Task instructions ▸
If a line of the data below contains the string "tech", copy it into your answer.

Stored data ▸
============================================================
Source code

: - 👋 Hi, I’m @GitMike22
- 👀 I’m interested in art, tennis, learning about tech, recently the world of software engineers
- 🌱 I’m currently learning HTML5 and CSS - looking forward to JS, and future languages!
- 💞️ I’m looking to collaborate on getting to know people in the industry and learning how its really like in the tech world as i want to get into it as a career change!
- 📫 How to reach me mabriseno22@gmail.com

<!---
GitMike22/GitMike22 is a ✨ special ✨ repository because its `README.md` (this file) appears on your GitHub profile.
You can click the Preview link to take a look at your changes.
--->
============================================================
Exercise output ▸
- 👀 I’m interested in art, tennis, learning about tech, recently the world of software engineers
- 💞️ I’m looking to collaborate on getting to know people in the industry and learning how its really like in the tech world as i want to get into it as a career change!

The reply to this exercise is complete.